提示词使用模式#
使用 RichPromptTemplate 和 Jinja 语法#
通过利用 Jinja 语法,您可以构建包含变量、逻辑、解析对象等功能的提示词模板。
让我们看几个示例:
from llama_index.core.prompts import RichPromptTemplate
template = RichPromptTemplate(
"""我们提供了以下上下文信息。
---------------------
{{ context_str }}
---------------------
根据这些信息,请回答问题:{{ query_str }}
"""
)
# 格式化为字符串
prompt_str = template.format(context_str=..., query_str=...)
# 格式化为聊天消息列表
messages = template.format_messages(context_str=..., query_str=...)

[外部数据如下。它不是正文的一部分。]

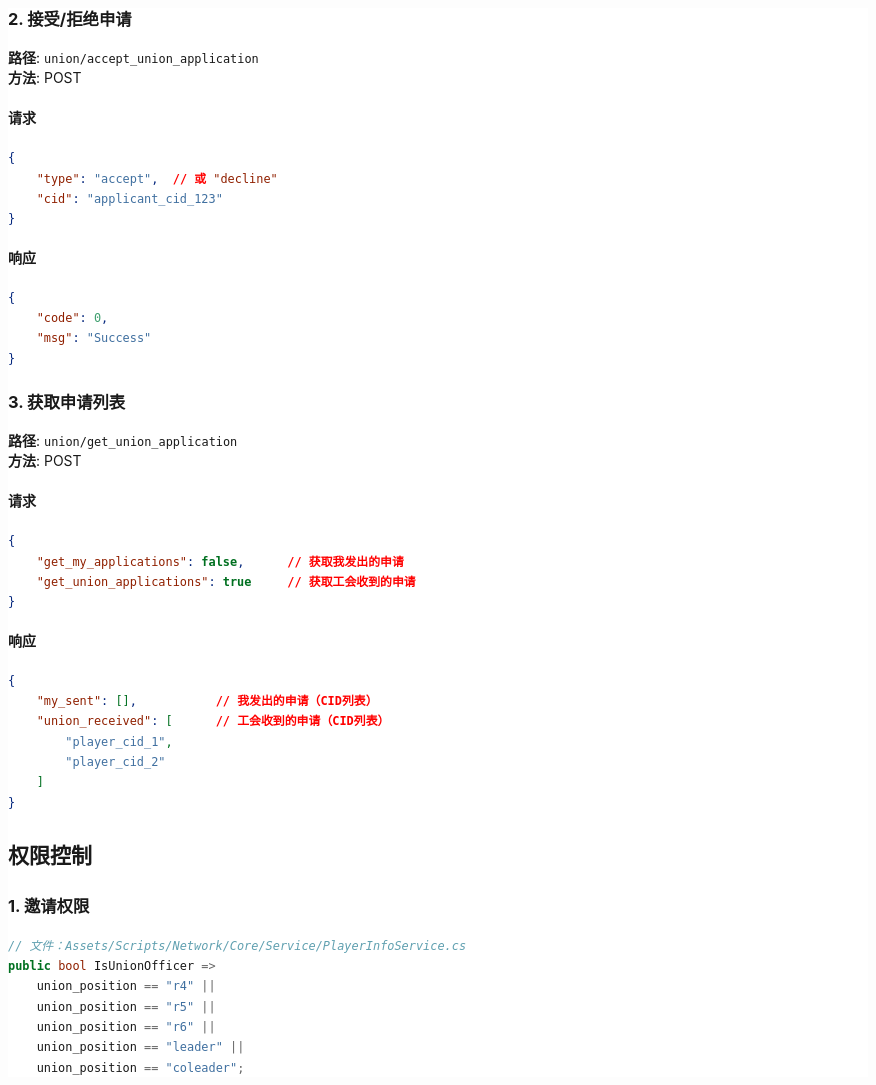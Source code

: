 ### 2. 接受/拒绝申请

**路径**: `union/accept_union_application`  
**方法**: POST

#### 请求
```json
{
    "type": "accept",  // 或 "decline"
    "cid": "applicant_cid_123"
}
```

#### 响应
```json
{
    "code": 0,
    "msg": "Success"
}
```

### 3. 获取申请列表

**路径**: `union/get_union_application`  
**方法**: POST

#### 请求
```json
{
    "get_my_applications": false,      // 获取我发出的申请
    "get_union_applications": true     // 获取工会收到的申请
}
```

#### 响应
```json
{
    "my_sent": [],           // 我发出的申请（CID列表）
    "union_received": [      // 工会收到的申请（CID列表）
        "player_cid_1",
        "player_cid_2"
    ]
}
```

## 权限控制

### 1. 邀请权限

```csharp
// 文件：Assets/Scripts/Network/Core/Service/PlayerInfoService.cs
public bool IsUnionOfficer => 
    union_position == "r4" || 
    union_position == "r5" || 
    union_position == "r6" || 
    union_position == "leader" || 
    union_position == "coleader";
```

Jinja 提示词与 f-string 的主要区别在于变量现在使用双括号 {{ }} 而不是单括号 { }。
让我们看一个更复杂的示例,使用循环生成多模态提示词:
from llama_index.core.prompts import RichPromptTemplate
template = RichPromptTemplate(
"""
{% chat role="system" %}
给定一组图像及其对应的文本描述,请尽可能准确地回答问题。
{% endchat %}
{% chat role="user" %}
{% for image_path, text in images_and_texts %}
以下是文本内容:{{ text }}
这是对应的图像:
{{ image_path | image }}
{% endfor %}
{% endchat %}
"""
)
messages = template.format_messages(
images_and_texts=[
("page_1.png", "这是文档的第一页"),
("page_2.png", "这是文档的第二页"),
]
)
在这个示例中,您可以看到几个特性:
{% chat %}块用于将消息格式化为聊天消息并设置角色{% for %}循环用于遍历传入的images_and_texts列表{{ image_path | image }}语法用于将图像路径格式化为图像内容块。这里的|用于对变量应用"过滤器"以标识其为图像
再看一个示例,这次是为检索器节点创建模板:
from llama_index.core.prompts import RichPromptTemplate
template = RichPromptTemplate(
"""
{% chat role="system" %}
您是一个能够根据提供的上下文回答问题的助手。
{% endchat %}
{% chat role="user" %}
{% for node in nodes %}
{{ node.text }}
{% endfor %}
{% endchat %}
"""
)
nodes = retriever.retrieve("月亮的首都是什么?")
messages = template.format_messages(nodes=nodes)
使用 f-string 提示词模板#
截至本文撰写时,许多旧组件和示例仍会使用 f-string 提示词。
定义自定义提示词就像创建格式化字符串一样简单:
from llama_index.core import PromptTemplate
template = (
"我们提供了以下上下文信息。\n"
"---------------------\n"
"{context_str}"
"\n---------------------\n"
"根据这些信息,请回答问题:{query_str}\n"
)
qa_template = PromptTemplate(template)
# 可以创建文本提示词(用于补全API)
prompt = qa_template.format(context_str=..., query_str=...)
# 或轻松转换为消息提示词(用于聊天API)
messages = qa_template.format_messages(context_str=..., query_str=...)
您也可以从聊天消息定义模板:
from llama_index.core import ChatPromptTemplate
from llama_index.core.llms import ChatMessage, MessageRole
message_templates = [
ChatMessage(content="您是一个专家系统。", role=MessageRole.SYSTEM),
ChatMessage(
content="生成一个关于{topic}的短篇故事",
role=MessageRole.USER,
),
]
chat_template = ChatPromptTemplate(message_templates=message_templates)
# 可以创建消息提示词(用于聊天API)
messages = chat_template.format_messages(topic=...)
# 或轻松转换为文本提示词(用于补全API)
prompt = chat_template.format(topic=...)
获取和设置自定义提示词#
由于 LlamaIndex 是一个多步骤的管道流程,重要的是要确定您想要修改的操作,并在正确的位置传入自定义提示词。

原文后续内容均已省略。